No ha sobrevivido ni rastro de aquellos otros Pentateucos que una vez brotaron en el desierto como flores de primavera para marchitarse después: los textos clandestinos, los no reconocidos, los locales, los heréticos y los sectarios. Los inspirados por un Dios que, quizás, habló de manera diferente a un Moisés que recogió otras palabras, pero a pesar de ello, para aquellos que las oyeron, palabras divinas. Igual que tamo sagrado, hace mucho tiempo que fueron aventadas y de ellas quedó tan sólo el sólido grano de la versión oficial. La singular sobrevivió, tal vez, remetida entre la ropa de los marineros de Salomón que naufragaron en orillas de lejanas tierras o, mucho después, apretada en el puño de los exiliados transportados por los asirios: aquellas diez tribus perdidas de Israel conducidas más allá del Éufrates y desaparecidas después para siempre.
Y si de veras existieron tales textos, tal vez también fueron copiados y transmitidos, dictados de generación en generación, en aquellas comunidades aisladas del Cáucaso y en las remotas regiones de África donde estaban desparramadas las legendarias tribus. Hasta que un día pudo llegar un viajero procedente del mundo exterior y, al descubrir una Torá diferente de todas cuantas había visto en su vida, la devolvió en secreto a Jerusalén...
Entre tanto continuó el proceso y fue cobrando ímpetu. En 1525, se publicó la Biblia Bomberg, la primera edición impresa de las Escrituras hebreas, y a partir de entonces, por defecto, se convirtió en el prototipo. Los estudiosos hicieron uso de ella para sus investigaciones y los escribas la tuvieron como referencia al escribir sus rollos. Ciento treinta años después, Baruch Spinoza apartó los ojos del texto y negó la autoría mosaica de la Torá. Afirmó que en el mismo había incongruencias y contradicciones. En un pasaje, el Diluvio dura cuarenta días; en otro, ciento cincuenta. Una descripción dice que Noé envía una paloma; en otra envía un cuervo. Si era así, dijeron los rabinos, siempre debía ser así; puesto que nadie puede alterar la revelación sagrada. Y lo excomulgaron.
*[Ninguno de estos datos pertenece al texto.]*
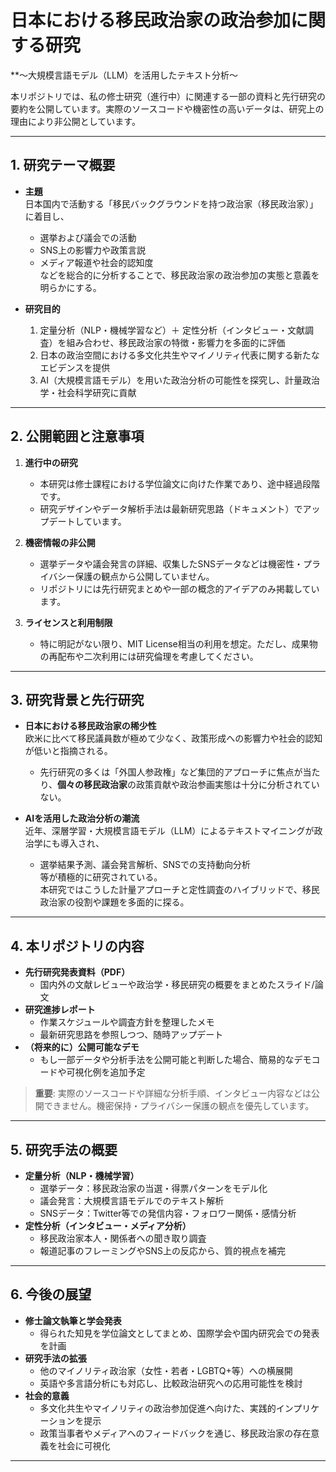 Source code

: # 日本における移民政治家の政治参加に関する研究  
**～大規模言語モデル（LLM）を活用したテキスト分析～

本リポジトリでは、私の修士研究（進行中）に関連する一部の資料と先行研究の要約を公開しています。実際のソースコードや機密性の高いデータは、研究上の理由により非公開としています。

---

## 1. 研究テーマ概要

- **主題**  
  日本国内で活動する「移民バックグラウンドを持つ政治家（移民政治家）」に着目し、  
  - 選挙および議会での活動  
  - SNS上の影響力や政策言説  
  - メディア報道や社会的認知度  
  などを総合的に分析することで、移民政治家の政治参加の実態と意義を明らかにする。

- **研究目的**  
  1. 定量分析（NLP・機械学習など）＋ 定性分析（インタビュー・文献調査）を組み合わせ、移民政治家の特徴・影響力を多面的に評価  
  2. 日本の政治空間における多文化共生やマイノリティ代表に関する新たなエビデンスを提供  
  3. AI（大規模言語モデル）を用いた政治分析の可能性を探究し、計量政治学・社会科学研究に貢献

---

## 2. 公開範囲と注意事項

1. **進行中の研究**  
   - 本研究は修士課程における学位論文に向けた作業であり、途中経過段階です。  
   - 研究デザインやデータ解析手法は最新研究思路（ドキュメント）でアップデートしています。

2. **機密情報の非公開**  
   - 選挙データや議会発言の詳細、収集したSNSデータなどは機密性・プライバシー保護の観点から公開していません。  
   - リポジトリには先行研究まとめや一部の概念的アイデアのみ掲載しています。

3. **ライセンスと利用制限**  
   - 特に明記がない限り、MIT License相当の利用を想定。ただし、成果物の再配布や二次利用には研究倫理を考慮してください。

---

## 3. 研究背景と先行研究

- **日本における移民政治家の稀少性**  
  欧米に比べて移民議員数が極めて少なく、政策形成への影響力や社会的認知が低いと指摘される。  
  - 先行研究の多くは「外国人参政権」など集団的アプローチに焦点が当たり、**個々の移民政治家**の政策貢献や政治参画実態は十分に分析されていない。

- **AIを活用した政治分析の潮流**  
  近年、深層学習・大規模言語モデル（LLM）によるテキストマイニングが政治学にも導入され、  
  - 選挙結果予測、議会発言解析、SNSでの支持動向分析  
  等が積極的に研究されている。  
  本研究ではこうした計量アプローチと定性調査のハイブリッドで、移民政治家の役割や課題を多面的に探る。

---

## 4. 本リポジトリの内容

- **先行研究発表資料（PDF）**  
  - 国内外の文献レビューや政治学・移民研究の概要をまとめたスライド/論文  
- **研究進捗レポート**  
  - 作業スケジュールや調査方針を整理したメモ  
  - 最新研究思路を参照しつつ、随時アップデート  
- **（将来的に）公開可能なデモ**  
  - もし一部データや分析手法を公開可能と判断した場合、簡易的なデモコードや可視化例を追加予定

> **重要**: 実際のソースコードや詳細な分析手順、インタビュー内容などは公開できません。機密保持・プライバシー保護の観点を優先しています。

---

## 5. 研究手法の概要

- **定量分析（NLP・機械学習）**  
  - 選挙データ：移民政治家の当選・得票パターンをモデル化  
  - 議会発言：大規模言語モデルでのテキスト解析  
  - SNSデータ：Twitter等での発信内容・フォロワー関係・感情分析  
- **定性分析（インタビュー・メディア分析）**  
  - 移民政治家本人・関係者への聞き取り調査  
  - 報道記事のフレーミングやSNS上の反応から、質的視点を補完

---

## 6. 今後の展望

- **修士論文執筆と学会発表**  
  - 得られた知見を学位論文としてまとめ、国際学会や国内研究会での発表を計画  
- **研究手法の拡張**  
  - 他のマイノリティ政治家（女性・若者・LGBTQ+等）への横展開  
  - 英語や多言語分析にも対応し、比較政治研究への応用可能性を検討  
- **社会的意義**  
  - 多文化共生やマイノリティの政治参加促進へ向けた、実践的インプリケーションを提示  
  - 政策当事者やメディアへのフィードバックを通じ、移民政治家の存在意義を社会に可視化

---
Los estudiosos del siglo xix, hombres de fe, aplicaron principios científicos e hicieron valientes incursiones en la jungla de la exégesis y la filología bíblicas, en las variantes, repeticiones y omisiones, y llenaron aquellos volúmenes de color verde oscuro —¿los lee alguien ahora?—, el Comentario Crítico Internacional, donde los salmos quedaron reducidos a un centón de frases e historias hurtadas convertidas en fórmulas donde casi todo era glosa, error o interpolación de una época posterior. Se aficionaron a desmenuzar los versículos bíblicos hasta que todo aquello que parecía simple se volvió complicado y lo que había sido complicado pasó a ser una insoluble maraña, pese a lo cual sobrevivió su fe, ya que ellos veían al Señor Dios como un compositor de suprema brillantez que agrupaba la masa de textos que tenía a su disposición de la misma manera que, cuando sonara la última trompeta, juntaría los hilos de la caótica historia. Y los propios rabinos creían que, al final de los tiempos, volvería Elías y pondría orden en todas las dificultades textuales.
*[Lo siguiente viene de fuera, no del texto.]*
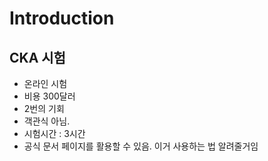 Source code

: # Introduction

## CKA 시험
- 온라인 시험
- 비용 300달러
- 2번의 기회
- 객관식 아님. 
- 시험시간 : 3시간
- 공식 문서 페이지를 활용할 수 있음. 이거 사용하는 법 알려줄거임
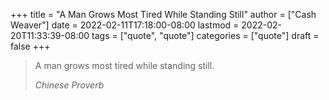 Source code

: +++
title = "A Man Grows Most Tired While Standing Still"
author = ["Cash Weaver"]
date = 2022-02-11T17:18:00-08:00
lastmod = 2022-02-20T11:33:39-08:00
tags = ["quote", "quote"]
categories = ["quote"]
draft = false
+++

> A man grows most tired while standing still.
>
> _Chinese Proverb_
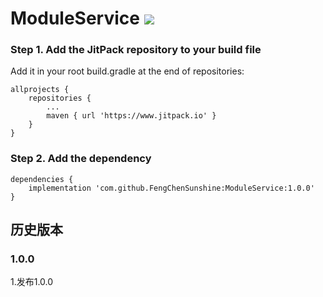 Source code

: # ModuleService [![](https://www.jitpack.io/v/FengChenSunshine/ModuleService.svg)](https://www.jitpack.io/#FengChenSunshine/ModuleService)

### Step 1. Add the JitPack repository to your build file

Add it in your root build.gradle at the end of repositories:

    allprojects {
		repositories {
			...
			maven { url 'https://www.jitpack.io' }
		}
    }

### Step 2. Add the dependency
    dependencies {
	    implementation 'com.github.FengChenSunshine:ModuleService:1.0.0'
	}

## 历史版本
### 1.0.0
1.发布1.0.0


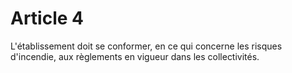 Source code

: # Article 4

L'établissement doit se conformer, en ce qui concerne les risques d'incendie, aux règlements en vigueur dans les collectivités.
La Torá ya existía novecientas cuarenta y siete generaciones antes de la creación del mundo. Y cuando Dios creó el mundo (que no era el primero, porque ya había creado y descartado siete mundos o más), se sirvió de la Torá como de guía y borrador. Para un mundo imperfecto y críptico, una Torá imperfecta y críptica es un borrador perfecto.
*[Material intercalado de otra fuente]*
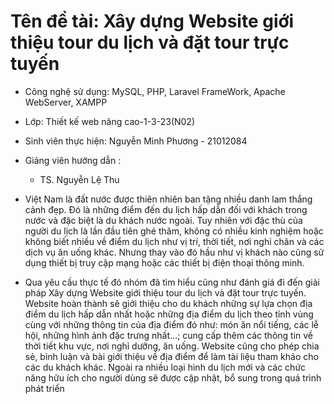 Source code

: # Tên đề tài: Xây dựng Website giới thiệu tour du lịch và đặt tour trực tuyến
- Công nghệ sử dụng: MySQL, PHP, Laravel FrameWork, Apache WebServer, XAMPP
- Lớp: Thiết kế web nâng cao-1-3-23(N02)
- Sinh viên thực hiện: Nguyễn Minh Phương - 21012084
  
- Giảng viên hướng dẫn :
  + TS. Nguyễn Lệ Thu

- Việt Nam là đất nước được thiên nhiên ban tặng nhiều danh lam thắng cảnh đẹp. Đó là những điểm đến du lịch hấp dẫn đối với khách trong nước và đặc biệt là du khách nước ngoài. Tuy nhiên với đặc thù của người du lịch là lần đầu tiên ghé thăm, không có nhiều kinh nghiệm hoặc không biết nhiều về điểm du lịch như vị trí, thời tiết, nơi nghỉ chân và các dịch vụ ăn uống khác. Nhưng thay vào đó hầu như vị khách nào cũng sử dụng thiết bị truy cập mạng hoặc các thiết bị điện thoại thông minh.
- Qua yêu cầu thực tế đó nhóm đã tìm hiểu cũng như đánh giá đi đến giải pháp Xây dựng Website giới thiệu tour du lịch và đặt tour trực tuyến. Website hoàn thành sẽ giới thiệu cho du khách những sự lựa chọn địa điểm du lịch hấp dẫn nhất hoặc những địa điểm du lịch theo tỉnh vùng cùng với những thông tin của địa điểm đó như: món ăn nổi tiếng, các lễ hội, những hình ảnh đặc trưng nhất...; cung cấp thêm các thông tin về thời tiết khu vực, nơi nghỉ dưỡng, ăn uống. Website cũng cho phép chia sẻ, bình luận và bài giới thiệu về địa điểm để làm tài liệu tham khảo cho các du khách khác. Ngoài ra nhiều loại hình du lịch mới và các chức năng hữu ích cho người dùng sẽ được cập nhật, bổ sung trong quá trình phát triển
Lo cual recuerda a su vez otra leyenda: antes de la Creación, la Torá no era más que un montón de letras que habrían podido ser ordenadas en un orden cualquiera. Cuando pecó Adán, las letras se pusieron de pie y se distribuyeron según el orden que hoy conocemos. Cuando llegue el Mesías, se desorganizarán como una labor de punto al deshacerse y crearán una nueva Torá, un nuevo Cielo y una nueva Tierra.